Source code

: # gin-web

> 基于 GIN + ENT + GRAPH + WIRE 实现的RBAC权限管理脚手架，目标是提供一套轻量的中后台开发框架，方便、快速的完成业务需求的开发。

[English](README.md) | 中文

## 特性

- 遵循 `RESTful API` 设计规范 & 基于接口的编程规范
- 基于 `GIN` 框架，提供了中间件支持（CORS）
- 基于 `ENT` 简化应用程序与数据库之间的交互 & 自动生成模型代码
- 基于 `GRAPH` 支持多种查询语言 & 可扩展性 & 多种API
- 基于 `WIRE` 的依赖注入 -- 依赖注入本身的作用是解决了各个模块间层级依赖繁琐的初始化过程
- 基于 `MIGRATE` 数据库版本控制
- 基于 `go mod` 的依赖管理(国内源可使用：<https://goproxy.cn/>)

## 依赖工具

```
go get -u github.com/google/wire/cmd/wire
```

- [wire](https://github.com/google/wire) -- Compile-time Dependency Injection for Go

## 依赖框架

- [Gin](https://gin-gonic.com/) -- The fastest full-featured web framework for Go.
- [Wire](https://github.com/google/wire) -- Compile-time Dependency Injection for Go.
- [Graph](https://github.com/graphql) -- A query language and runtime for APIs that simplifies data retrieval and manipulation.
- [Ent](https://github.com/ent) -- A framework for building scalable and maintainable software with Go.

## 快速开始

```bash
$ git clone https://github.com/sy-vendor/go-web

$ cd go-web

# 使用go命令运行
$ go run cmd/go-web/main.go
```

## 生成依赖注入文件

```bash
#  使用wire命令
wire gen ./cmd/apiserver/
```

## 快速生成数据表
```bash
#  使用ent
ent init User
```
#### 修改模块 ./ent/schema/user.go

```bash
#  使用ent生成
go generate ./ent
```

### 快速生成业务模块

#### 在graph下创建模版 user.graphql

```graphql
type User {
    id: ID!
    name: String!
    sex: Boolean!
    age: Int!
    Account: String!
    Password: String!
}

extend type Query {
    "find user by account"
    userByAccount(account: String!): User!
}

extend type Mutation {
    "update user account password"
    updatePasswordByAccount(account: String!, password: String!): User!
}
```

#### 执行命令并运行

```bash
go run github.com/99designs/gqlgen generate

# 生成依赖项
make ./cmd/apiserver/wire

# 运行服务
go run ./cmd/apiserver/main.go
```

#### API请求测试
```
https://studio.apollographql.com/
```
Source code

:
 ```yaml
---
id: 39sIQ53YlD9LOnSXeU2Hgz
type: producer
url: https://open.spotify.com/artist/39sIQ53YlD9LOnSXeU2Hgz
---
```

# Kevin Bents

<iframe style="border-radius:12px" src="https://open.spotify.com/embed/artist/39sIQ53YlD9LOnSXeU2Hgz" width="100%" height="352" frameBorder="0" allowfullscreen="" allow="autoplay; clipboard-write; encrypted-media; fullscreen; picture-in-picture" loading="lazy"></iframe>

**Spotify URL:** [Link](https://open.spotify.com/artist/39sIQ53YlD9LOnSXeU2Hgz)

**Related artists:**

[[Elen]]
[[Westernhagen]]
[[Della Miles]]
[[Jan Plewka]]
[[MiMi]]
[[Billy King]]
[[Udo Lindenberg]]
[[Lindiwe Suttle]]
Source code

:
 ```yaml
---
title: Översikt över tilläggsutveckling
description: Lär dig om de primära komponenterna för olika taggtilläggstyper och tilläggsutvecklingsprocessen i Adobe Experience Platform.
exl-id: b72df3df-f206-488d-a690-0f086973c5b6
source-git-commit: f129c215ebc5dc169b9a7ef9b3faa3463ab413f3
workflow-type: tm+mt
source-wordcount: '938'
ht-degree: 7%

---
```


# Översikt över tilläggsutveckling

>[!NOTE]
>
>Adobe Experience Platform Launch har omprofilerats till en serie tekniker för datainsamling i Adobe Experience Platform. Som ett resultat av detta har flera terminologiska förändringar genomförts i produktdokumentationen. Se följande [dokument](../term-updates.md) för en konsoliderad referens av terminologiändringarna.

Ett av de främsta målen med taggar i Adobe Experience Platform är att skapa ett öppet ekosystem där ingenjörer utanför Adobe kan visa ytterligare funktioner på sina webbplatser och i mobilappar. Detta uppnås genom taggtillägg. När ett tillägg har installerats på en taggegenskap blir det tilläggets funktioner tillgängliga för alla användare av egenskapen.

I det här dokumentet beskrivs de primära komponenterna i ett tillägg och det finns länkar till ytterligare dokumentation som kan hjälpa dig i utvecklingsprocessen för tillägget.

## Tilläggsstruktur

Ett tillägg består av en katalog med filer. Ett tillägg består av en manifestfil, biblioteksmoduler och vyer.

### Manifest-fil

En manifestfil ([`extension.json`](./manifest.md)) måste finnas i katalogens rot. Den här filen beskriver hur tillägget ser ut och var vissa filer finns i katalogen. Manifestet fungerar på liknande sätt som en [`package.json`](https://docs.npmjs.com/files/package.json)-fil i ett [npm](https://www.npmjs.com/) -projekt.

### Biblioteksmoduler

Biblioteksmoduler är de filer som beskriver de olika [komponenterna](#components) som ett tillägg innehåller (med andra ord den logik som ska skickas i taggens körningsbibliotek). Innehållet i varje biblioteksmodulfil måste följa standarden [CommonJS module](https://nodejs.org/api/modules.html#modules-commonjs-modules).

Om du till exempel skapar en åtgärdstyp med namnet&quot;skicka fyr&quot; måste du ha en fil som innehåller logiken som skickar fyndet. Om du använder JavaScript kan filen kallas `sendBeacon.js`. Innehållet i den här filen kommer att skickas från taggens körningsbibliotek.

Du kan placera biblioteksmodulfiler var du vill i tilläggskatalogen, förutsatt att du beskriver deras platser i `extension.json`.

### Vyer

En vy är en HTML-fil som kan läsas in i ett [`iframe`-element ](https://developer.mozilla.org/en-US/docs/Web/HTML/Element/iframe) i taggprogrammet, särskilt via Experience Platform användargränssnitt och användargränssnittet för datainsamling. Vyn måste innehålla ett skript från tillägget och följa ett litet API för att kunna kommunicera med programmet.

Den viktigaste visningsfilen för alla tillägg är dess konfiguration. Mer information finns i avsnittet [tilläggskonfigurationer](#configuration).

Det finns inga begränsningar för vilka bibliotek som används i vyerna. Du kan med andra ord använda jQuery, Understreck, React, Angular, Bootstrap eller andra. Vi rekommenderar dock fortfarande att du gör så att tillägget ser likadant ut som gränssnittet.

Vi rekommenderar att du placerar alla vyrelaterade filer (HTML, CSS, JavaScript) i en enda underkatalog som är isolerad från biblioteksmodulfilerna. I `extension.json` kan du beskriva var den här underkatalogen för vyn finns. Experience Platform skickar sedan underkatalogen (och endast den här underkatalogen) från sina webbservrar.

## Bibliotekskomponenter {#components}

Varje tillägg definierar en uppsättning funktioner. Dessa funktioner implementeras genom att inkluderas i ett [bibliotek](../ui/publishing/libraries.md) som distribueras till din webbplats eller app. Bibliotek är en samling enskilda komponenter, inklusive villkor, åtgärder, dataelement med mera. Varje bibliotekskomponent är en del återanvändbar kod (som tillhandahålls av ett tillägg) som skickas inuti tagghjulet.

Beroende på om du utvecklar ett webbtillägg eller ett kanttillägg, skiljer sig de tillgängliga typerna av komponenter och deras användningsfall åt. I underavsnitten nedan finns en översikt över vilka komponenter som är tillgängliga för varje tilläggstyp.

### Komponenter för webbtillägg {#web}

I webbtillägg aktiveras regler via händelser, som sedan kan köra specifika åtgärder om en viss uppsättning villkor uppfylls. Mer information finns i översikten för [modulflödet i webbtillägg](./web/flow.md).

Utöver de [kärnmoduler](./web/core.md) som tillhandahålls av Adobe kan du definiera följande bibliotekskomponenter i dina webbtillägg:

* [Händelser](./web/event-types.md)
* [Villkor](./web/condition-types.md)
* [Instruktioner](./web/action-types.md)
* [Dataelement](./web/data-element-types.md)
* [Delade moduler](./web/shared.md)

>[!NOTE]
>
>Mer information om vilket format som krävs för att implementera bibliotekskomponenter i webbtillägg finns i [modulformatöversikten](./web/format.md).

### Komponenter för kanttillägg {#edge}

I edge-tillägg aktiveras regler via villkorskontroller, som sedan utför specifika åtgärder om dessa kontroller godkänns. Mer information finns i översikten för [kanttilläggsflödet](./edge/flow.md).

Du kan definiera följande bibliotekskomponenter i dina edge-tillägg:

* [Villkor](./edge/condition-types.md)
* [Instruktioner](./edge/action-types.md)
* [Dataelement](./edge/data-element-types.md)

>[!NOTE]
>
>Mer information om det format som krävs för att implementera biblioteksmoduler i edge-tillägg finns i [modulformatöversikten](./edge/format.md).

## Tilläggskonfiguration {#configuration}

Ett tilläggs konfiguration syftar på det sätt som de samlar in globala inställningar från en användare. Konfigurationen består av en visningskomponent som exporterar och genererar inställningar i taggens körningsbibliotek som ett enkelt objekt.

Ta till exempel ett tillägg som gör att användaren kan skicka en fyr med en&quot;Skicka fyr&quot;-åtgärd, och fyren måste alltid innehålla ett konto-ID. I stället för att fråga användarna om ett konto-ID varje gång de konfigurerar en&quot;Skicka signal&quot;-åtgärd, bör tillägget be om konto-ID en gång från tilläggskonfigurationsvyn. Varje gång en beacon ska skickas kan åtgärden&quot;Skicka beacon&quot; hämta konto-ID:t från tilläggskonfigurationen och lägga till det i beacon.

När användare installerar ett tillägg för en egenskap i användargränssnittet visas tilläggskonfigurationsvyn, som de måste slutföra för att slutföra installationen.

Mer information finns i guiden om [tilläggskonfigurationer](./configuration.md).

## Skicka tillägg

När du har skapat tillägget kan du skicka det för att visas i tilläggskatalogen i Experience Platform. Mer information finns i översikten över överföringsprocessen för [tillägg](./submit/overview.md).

___

If a line comes after the one with "简化应用程序与数据库之间的交互 & 自动生成模型代码", leave it out; reproduce exactly every line of the material from the first up to and including that one.

Source code

: # gin-web

> 基于 GIN + ENT + GRAPH + WIRE 实现的RBAC权限管理脚手架，目标是提供一套轻量的中后台开发框架，方便、快速的完成业务需求的开发。

[English](README.md) | 中文

## 特性

- 遵循 `RESTful API` 设计规范 & 基于接口的编程规范
- 基于 `GIN` 框架，提供了中间件支持（CORS）
- 基于 `ENT` 简化应用程序与数据库之间的交互 & 自动生成模型代码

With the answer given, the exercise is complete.